Dejo las cosas en un banco de la plaza y me dispongo a tomar tranquilamente las migas junto a la botella de agua. Mientras estoy comiendo se acerca el compañero que ha cruzado la meta a la vez que yo. Está con otra chica de su mismo equipo y repartimos un ratito una charla agradable acerca de lo bien que ha estado la carrera, más durilla de lo que pensábamos al principio y más bonita de lo que nos hubiéramos imaginado.
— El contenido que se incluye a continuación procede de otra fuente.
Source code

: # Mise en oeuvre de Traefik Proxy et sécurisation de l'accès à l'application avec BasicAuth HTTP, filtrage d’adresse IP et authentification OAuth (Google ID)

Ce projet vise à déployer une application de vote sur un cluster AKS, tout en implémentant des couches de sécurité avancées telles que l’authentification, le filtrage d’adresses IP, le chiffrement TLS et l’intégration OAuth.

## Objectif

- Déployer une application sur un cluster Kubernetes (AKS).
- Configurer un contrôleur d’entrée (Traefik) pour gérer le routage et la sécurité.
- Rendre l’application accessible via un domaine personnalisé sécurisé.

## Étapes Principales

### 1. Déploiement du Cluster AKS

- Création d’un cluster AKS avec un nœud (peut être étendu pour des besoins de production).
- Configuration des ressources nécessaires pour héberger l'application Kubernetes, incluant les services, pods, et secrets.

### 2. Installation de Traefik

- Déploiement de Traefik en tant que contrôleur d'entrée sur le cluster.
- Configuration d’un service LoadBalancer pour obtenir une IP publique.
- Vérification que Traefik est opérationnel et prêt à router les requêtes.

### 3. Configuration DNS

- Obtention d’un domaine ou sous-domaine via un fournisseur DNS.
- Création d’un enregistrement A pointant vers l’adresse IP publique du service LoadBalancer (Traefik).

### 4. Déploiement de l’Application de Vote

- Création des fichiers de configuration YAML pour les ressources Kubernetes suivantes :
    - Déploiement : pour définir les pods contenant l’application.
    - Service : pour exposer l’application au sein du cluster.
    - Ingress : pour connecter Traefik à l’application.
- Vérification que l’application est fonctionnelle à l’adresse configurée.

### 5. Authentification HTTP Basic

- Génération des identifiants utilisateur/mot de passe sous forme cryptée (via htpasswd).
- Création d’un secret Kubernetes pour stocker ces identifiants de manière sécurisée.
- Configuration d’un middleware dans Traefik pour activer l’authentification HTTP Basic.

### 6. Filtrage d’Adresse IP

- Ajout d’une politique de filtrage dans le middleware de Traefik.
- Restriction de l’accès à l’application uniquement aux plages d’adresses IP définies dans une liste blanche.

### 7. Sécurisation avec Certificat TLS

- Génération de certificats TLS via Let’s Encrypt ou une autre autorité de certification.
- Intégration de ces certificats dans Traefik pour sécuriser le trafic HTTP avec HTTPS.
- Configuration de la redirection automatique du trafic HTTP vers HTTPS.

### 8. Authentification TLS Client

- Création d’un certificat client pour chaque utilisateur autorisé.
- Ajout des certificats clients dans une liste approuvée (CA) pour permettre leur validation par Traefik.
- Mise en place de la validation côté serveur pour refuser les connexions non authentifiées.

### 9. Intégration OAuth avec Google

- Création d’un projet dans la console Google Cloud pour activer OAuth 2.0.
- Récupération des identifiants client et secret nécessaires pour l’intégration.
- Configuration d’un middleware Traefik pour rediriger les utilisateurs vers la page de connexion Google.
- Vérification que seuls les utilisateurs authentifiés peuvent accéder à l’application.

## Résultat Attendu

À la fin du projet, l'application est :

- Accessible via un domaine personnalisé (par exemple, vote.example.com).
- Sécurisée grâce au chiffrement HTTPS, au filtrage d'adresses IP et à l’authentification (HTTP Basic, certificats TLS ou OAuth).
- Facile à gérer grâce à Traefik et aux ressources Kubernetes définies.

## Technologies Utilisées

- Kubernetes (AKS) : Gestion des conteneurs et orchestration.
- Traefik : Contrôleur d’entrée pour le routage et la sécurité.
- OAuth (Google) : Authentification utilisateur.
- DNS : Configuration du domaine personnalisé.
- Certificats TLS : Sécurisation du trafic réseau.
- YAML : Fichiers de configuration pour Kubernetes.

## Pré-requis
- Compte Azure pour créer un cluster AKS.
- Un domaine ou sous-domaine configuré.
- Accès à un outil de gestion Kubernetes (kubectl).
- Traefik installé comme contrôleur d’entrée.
Comienza a caer con más fuerza. Me dicen que se van para el coche y, justo a la vez, aparece otro corredor que ha ido delante de mí gran parte del recorrido y al que he adelantado en los kilómetros finales. Charlamos otro poco mientras me termino las migas, les hago una foto recuerdo a él y a su mujer y, de manera recíproca, ellos a mí. Nos despedimos y ya me marcho hacia el coche. Cada vez que observo que llega algún corredor o corredora de los rezagados me detengo a aplaudir y vitorear: en el fondo, tiene tanto mérito como el resto de gente que la ha corrido.
Ya en el coche me pongo ropa a seca. Sigue lloviendo y pienso en lo bien que viene esta agua al campo. Pongo la radio, en la emisora están retransmitiendo un partido de fútbol. Me quedan unos 35 kilómetros para llegar a casa. Conduzco despacio, saboreando cada recuerdo. De nuevo, he vuelto a ser felíz.